Female Zebra Longwings lay their eggs on Passion Vines (Passiflora spp.), but their favorite seems to be Corkystem Passionflower and Maypop (Passiflora incarnata). The females deposit their eggs on the tendrils and the tip of the leaves, usually in clusters. In the first few days, the caterpillars are gregarious, but they quickly break out to feed on their own. Passion vines contain toxic compounds that are ingested by the caterpillars making the caterpillars, as well as the adult butterflies, a poisonous meal for predators. The white or yellow stripes and spots on the adults’ wings and body serve as a warning signal to potential predators of the butterflys’ unpalatable and poisonous nature. These bright, contrasting warning colors are known as aposematic coloration.

Females lay their eggs in clusters. The caterpillars are gregarious when they are young, but they quickly break out to feed on their own. The larvae are bright white and with rows of branching black spikes that make it difficult for predators to swallow, although the spikes are harmless to humans.

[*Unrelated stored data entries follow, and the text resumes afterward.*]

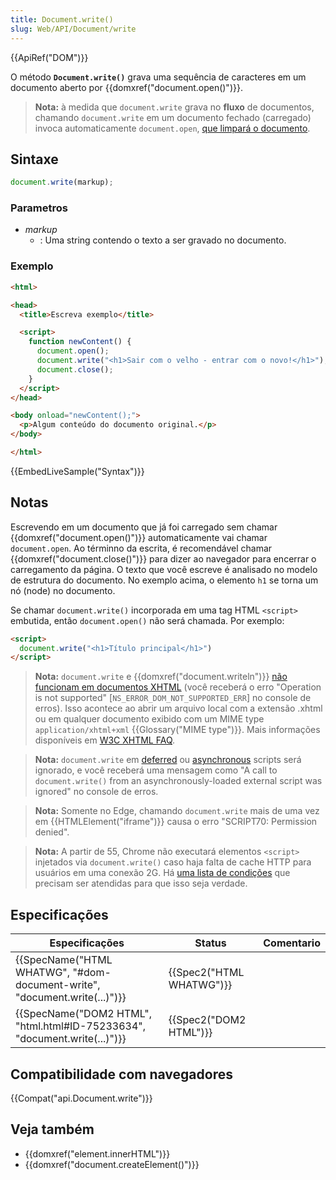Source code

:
 ```yaml
---
title: Document.write()
slug: Web/API/Document/write
---
```


{{ApiRef("DOM")}}

O método **`Document.write()`** grava uma sequência de caracteres em um documento aberto por {{domxref("document.open()")}}.

> **Nota:** à medida que `document.write` grava no **fluxo** de documentos, chamando `document.write` em um documento fechado (carregado) invoca automaticamente `document.open`, [que limpará o documento](/pt-BR/docs/Web/API/document.open#Notes).

## Sintaxe

```js
document.write(markup);
```

### Parametros

- _markup_
  - : Uma string contendo o texto a ser gravado no documento.

### Exemplo

```html
<html>

<head>
  <title>Escreva exemplo</title>

  <script>
    function newContent() {
      document.open();
      document.write("<h1>Sair com o velho - entrar com o novo!</h1>");
      document.close();
    }
  </script>
</head>

<body onload="newContent();">
  <p>Algum conteúdo do documento original.</p>
</body>

</html>
```

{{EmbedLiveSample("Syntax")}}

## Notas

Escrevendo em um documento que já foi carregado sem chamar {{domxref("document.open()")}} automaticamente vai chamar `document.open`. Ao términno da escrita, é recomendável chamar {{domxref("document.close()")}} para dizer ao navegador para encerrar o carregamento da página. O texto que você escreve é analisado no modelo de estrutura do documento. No exemplo acima, o elemento `h1` se torna um nó (node) no documento.

Se chamar `document.write()` incorporada em uma tag HTML `<script>` embutida, então `document.open()` não será chamada. Por exemplo:

```html
<script>
  document.write("<h1>Título principal</h1>")
</script>
```

> **Nota:** `document.write` e {{domxref("document.writeln")}} [não funcionam em documentos XHTML](/pt-BR/docs/Archive/Web/Writing_JavaScript_for_HTML) (você receberá o erro "Operation is not supported" \[`NS_ERROR_DOM_NOT_SUPPORTED_ERR`] no console de erros). Isso acontece ao abrir um arquivo local com a extensão .xhtml ou em qualquer documento exibido com um MIME type `application/xhtml+xml` {{Glossary("MIME type")}}. Mais informações disponíveis em [W3C XHTML FAQ](https://www.w3.org/MarkUp/2004/xhtml-faq#docwrite).

> **Nota:** `document.write` em [deferred](/pt-BR/docs/Web/HTML/Element/script#attr-defer) ou [asynchronous](/pt-BR/docs/Web/HTML/Element/script#attr-async) scripts será ignorado, e você receberá uma mensagem como "A call to `document.write()` from an asynchronously-loaded external script was ignored" no console de erros.

> **Nota:** Somente no Edge, chamando `document.write` mais de uma vez em {{HTMLElement("iframe")}} causa o erro "SCRIPT70: Permission denied".

> **Nota:** A partir de 55, Chrome não executará elementos `<script>` injetados via `document.write()` caso haja falta de cache HTTP para usuários em uma conexão 2G. Há [uma lista de condições](https://developers.google.com/web/updates/2016/08/removing-document-write) que precisam ser atendidas para que isso seja verdade.

## Especificações

| Especificações                                                                                   | Status                           | Comentario |
| ------------------------------------------------------------------------------------------------ | -------------------------------- | ---------- |
| {{SpecName("HTML WHATWG", "#dom-document-write", "document.write(...)")}} | {{Spec2("HTML WHATWG")}} |            |
| {{SpecName("DOM2 HTML", "html.html#ID-75233634", "document.write(...)")}} | {{Spec2("DOM2 HTML")}}     |            |

## Compatibilidade com navegadores

{{Compat("api.Document.write")}}

## Veja também

- {{domxref("element.innerHTML")}}
- {{domxref("document.createElement()")}}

A few hours before eclosion (emergence from chrysalis), females release a pheromone that attracts males. As a female gets ready to emerge from her chrysalis, males will begin to swarm around her, jostling and flapping wings to push each other aside. The winner of this scuffle mates with the female before allowing her time to expand and dry her wings. The male passes a nutrient-rich spermatophore to the female which reduces her attractiveness to future mates. Apparently, this mating behavior, referred to as pupal rape‘, is beneficial to the survival of the species by allowing the female to go straight to laying eggs, not having to exhaust energy in ritualistic mating practices.

Two male Zebra Longwings (Heliconius charithonia) hang on either side of a chrysalis.  (Photo by Jay Paredes. Used with permission.)

I find Zebra Longwings so fascinating. I feel so blessed when these beautiful, striped butterflies grace my garden!